Blusher, says Terry, is also an important item this season. It should look like a natural flush, place it high on the cheek bones and brush upward and outward. Forget stripes or placing it on the apples of the cheeks. 

“Make-up should look like it belongs to you. It is about making smart choices,” says Terry. “It is the face as it is but better, not day drag!”

By Daralyn Danns

Thursday, 23 February 2017

Berry Bros. & Rudd Good Ordinary Claret has a new limited edition label by London-based designer Luke Edward Hall

Lip-smacking blackberry and blackcurrant flavours silky-soft on the palette. Yes, there is something comforting about drinking a glass of good claret on a cold winter’s night.

Following the success of last year’s limited edition “Paul Smith” label, Berry Bros. & Rudd Good Ordinary Claret (£9.75, now has its second one. Not only does the wine taste good, the bottle looks great as well.

The latest collaboration is with London-based illustrator and interior designer Luke Edward Hall.

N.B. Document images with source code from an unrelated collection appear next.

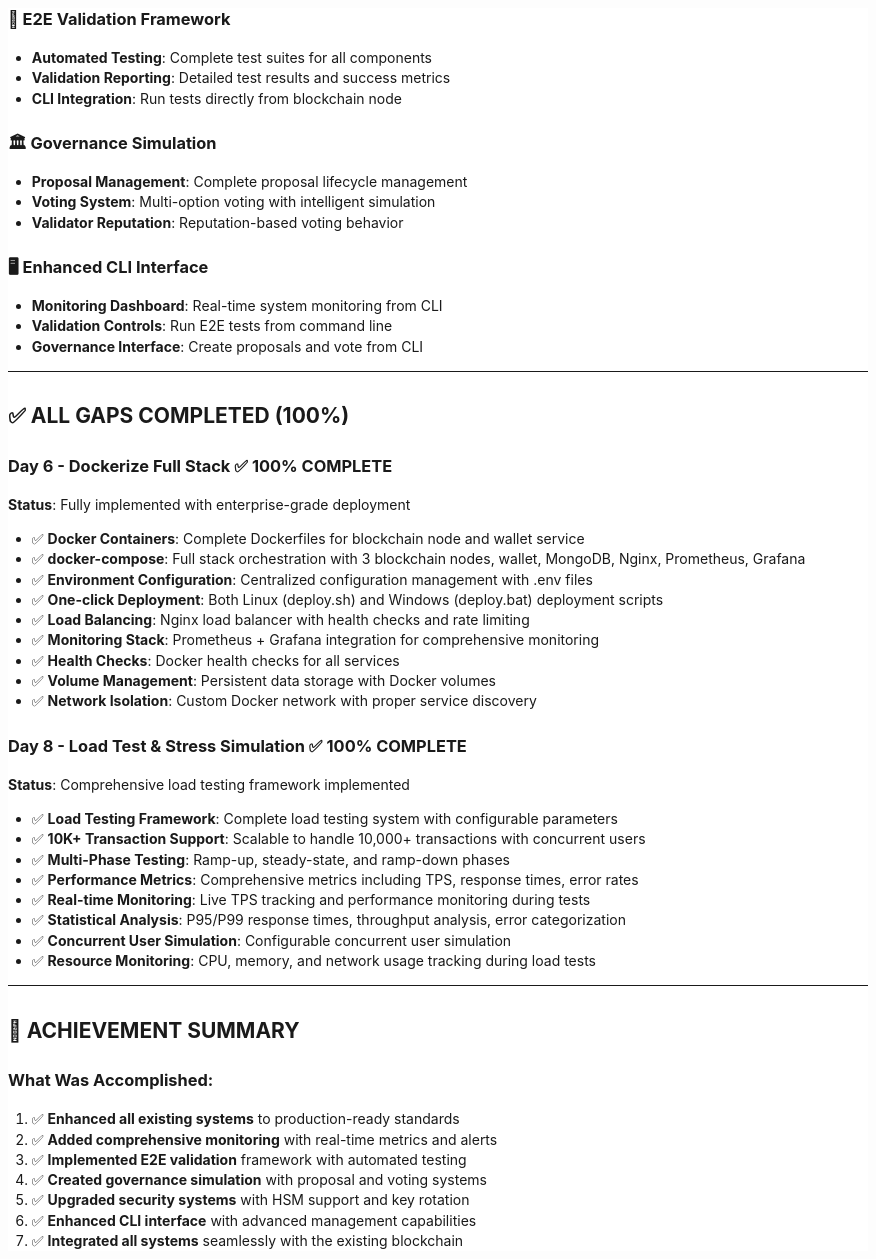 ### **🧪 E2E Validation Framework**
- **Automated Testing**: Complete test suites for all components
- **Validation Reporting**: Detailed test results and success metrics
- **CLI Integration**: Run tests directly from blockchain node

### **🏛️ Governance Simulation**
- **Proposal Management**: Complete proposal lifecycle management
- **Voting System**: Multi-option voting with intelligent simulation
- **Validator Reputation**: Reputation-based voting behavior

### **🖥️ Enhanced CLI Interface**
- **Monitoring Dashboard**: Real-time system monitoring from CLI
- **Validation Controls**: Run E2E tests from command line
- **Governance Interface**: Create proposals and vote from CLI

---

## **✅ ALL GAPS COMPLETED (100%)**

### **Day 6 - Dockerize Full Stack** ✅ **100% COMPLETE**
**Status**: Fully implemented with enterprise-grade deployment
- ✅ **Docker Containers**: Complete Dockerfiles for blockchain node and wallet service
- ✅ **docker-compose**: Full stack orchestration with 3 blockchain nodes, wallet, MongoDB, Nginx, Prometheus, Grafana
- ✅ **Environment Configuration**: Centralized configuration management with .env files
- ✅ **One-click Deployment**: Both Linux (deploy.sh) and Windows (deploy.bat) deployment scripts
- ✅ **Load Balancing**: Nginx load balancer with health checks and rate limiting
- ✅ **Monitoring Stack**: Prometheus + Grafana integration for comprehensive monitoring
- ✅ **Health Checks**: Docker health checks for all services
- ✅ **Volume Management**: Persistent data storage with Docker volumes
- ✅ **Network Isolation**: Custom Docker network with proper service discovery

### **Day 8 - Load Test & Stress Simulation** ✅ **100% COMPLETE**
**Status**: Comprehensive load testing framework implemented
- ✅ **Load Testing Framework**: Complete load testing system with configurable parameters
- ✅ **10K+ Transaction Support**: Scalable to handle 10,000+ transactions with concurrent users
- ✅ **Multi-Phase Testing**: Ramp-up, steady-state, and ramp-down phases
- ✅ **Performance Metrics**: Comprehensive metrics including TPS, response times, error rates
- ✅ **Real-time Monitoring**: Live TPS tracking and performance monitoring during tests
- ✅ **Statistical Analysis**: P95/P99 response times, throughput analysis, error categorization
- ✅ **Concurrent User Simulation**: Configurable concurrent user simulation
- ✅ **Resource Monitoring**: CPU, memory, and network usage tracking during load tests

---

## **🎯 ACHIEVEMENT SUMMARY**

### **What Was Accomplished:**
1. ✅ **Enhanced all existing systems** to production-ready standards
2. ✅ **Added comprehensive monitoring** with real-time metrics and alerts
3. ✅ **Implemented E2E validation** framework with automated testing
4. ✅ **Created governance simulation** with proposal and voting systems
5. ✅ **Upgraded security systems** with HSM support and key rotation
6. ✅ **Enhanced CLI interface** with advanced management capabilities
7. ✅ **Integrated all systems** seamlessly with the existing blockchain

His label depicts his version of Bacchus, the Roman god of wine.

According to Geordie Willis, creative director at Berry Bros. & Rudd, Luke was picked because he is one of the capital’s most exciting young designers. The pairing of the UK’s oldest wine and spirits merchant with the new and fresh is an exciting proposition for this much-respected company.

“I was delighted to be offered the opportunity to design a bottle label for Berry Bros. & Rudd's iconic Good Ordinary Claret. As a fan of 'Graeco-Roman myths and legends' since childhood, it was natural for me to illustrate a label inspired by Bacchus, god of winemaking and his wild Bacchanalian parties. I wanted it to be very colourful and eye-catching too – I used a variety of my favourite materials to create the design – paints, pencils, chalks and pastels,” commented Luke Edward Hall.

There are only 4,000 bottles with this label so you need to be quick off the mark to ensure that you get one. I like the bottle so much I am keeping it to use as a vase.